William Lyman Phillips (d. 1966) was a landscape architect credited with popularizing the use of tropical and subtropical plants in landscape design. His most famous project was the design of the Fairchild Tropical Garden in Coral Gables, Florida. Phillips studied at Harvard, graduating cum laude in 1910, and the next year joined the Olmsted Brothers firm. He worked in Canada and New York, and laid out the townships of Balboa and San Miguel Ellende in the Panama Canal Zone. He designed many estates and parks for the Olmsted firm and traveled to Europe to study villas and gardens. During World War I, Phillips built cantonments in the United States for the U. S. Army Quartermaster Corps. He was later in charge of landscaping American military cemeteries in France, after which he returned to the United States to work once again with the Olmsted firm.
In 1923 Phillips took charge of the Olmsted Brothers' projects of Bok Tower Gardens and the adjacent Mountain Lake Colony in Lake Wales, Florida. In 1929 he was hired to site the house and gardens for Charles Austin Buck, the president of Bethlehem Steel. The estate, "El Retiro," now called Pinewood, was in the Mountain Lake Colony. Phillips collaborated with the architect, Charles Wait, on the Buck estate until 1932. Phillips worked for the Civilian Conservation Corps in Dade County, Florida, supervising the construction of several state parks, and he designed the Dade County parks.
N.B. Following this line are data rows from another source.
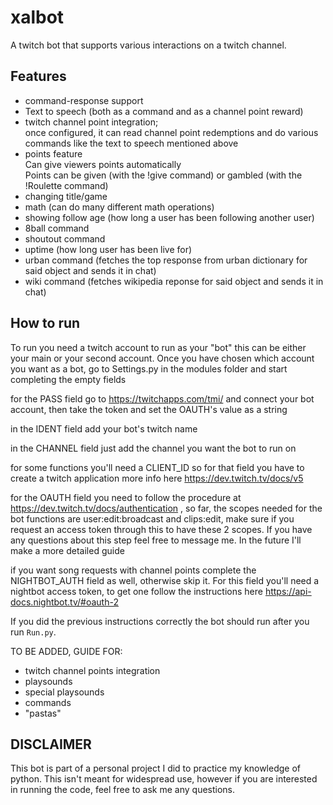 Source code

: # xalbot

A twitch bot that supports various interactions on a twitch channel.

## Features


- command-response support
- Text to speech (both as a command and as a channel point reward)
- twitch channel point integration;   
   once configured, it can read channel point redemptions and do various commands like the text to speech mentioned above
- points feature   
   Can give viewers points automatically   
   Points can be given (with the !give command) or gambled (with the !Roulette command)    
- changing title/game
- math (can do many different math operations)
- showing follow age (how long a user has been following another user)
- 8ball command
- shoutout command
- uptime (how long user has been live for)
- urban command (fetches the top response from urban dictionary for said object and sends it in chat)
- wiki command (fetches wikipedia reponse for said object and sends it in chat)



## How to run
To run you need a twitch account to run as your "bot" this can be either your main or your second account.
Once you have chosen which account you want as a bot, go to Settings.py in the modules folder and start completing the empty fields

for the PASS field go to https://twitchapps.com/tmi/ and connect your bot account, then take the token and set the OAUTH's value as a string

in the IDENT field add your bot's twitch name

in the CHANNEL field just add the channel you want the bot to run on

for some functions you'll need a CLIENT_ID so for that field you have to create a twitch application more info here https://dev.twitch.tv/docs/v5

for the OAUTH field you need to follow the procedure at https://dev.twitch.tv/docs/authentication , so far, the scopes needed for the bot functions are user:edit:broadcast and clips:edit, make sure if you request an access token through this to have these 2 scopes. If you have any questions about this step feel free to message me. In the future I'll make a more detailed guide

if you want song requests with channel points complete the NIGHTBOT_AUTH field as well, otherwise skip it. For this field you'll need a nightbot access token, to get one follow the instructions here https://api-docs.nightbot.tv/#oauth-2

If you did the previous instructions correctly the bot should run after you run `Run.py`.

TO BE ADDED, GUIDE FOR:
- twitch channel points integration
- playsounds
- special playsounds
- commands
- "pastas"







## DISCLAIMER

This bot is part of a personal project I did to practice my knowledge of python. This isn't meant for widespread use, however if you are interested in running the code, feel free to ask me any questions.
In 1936, while Phillips was working with the Civilian Conservation Corps, he was hired by Robert H. Montgomery to design the Fairchild Tropical Garden.
Related Archival Materials:
Materials relating to Olmsted Brothers' projects that Phillips worked on are at the Frederick Law Olmsted National Historic Site in Brookline, Massachusetts.
Images donated by Faith Reyher Jackson, biographer of William Lyman Phillips, 1997.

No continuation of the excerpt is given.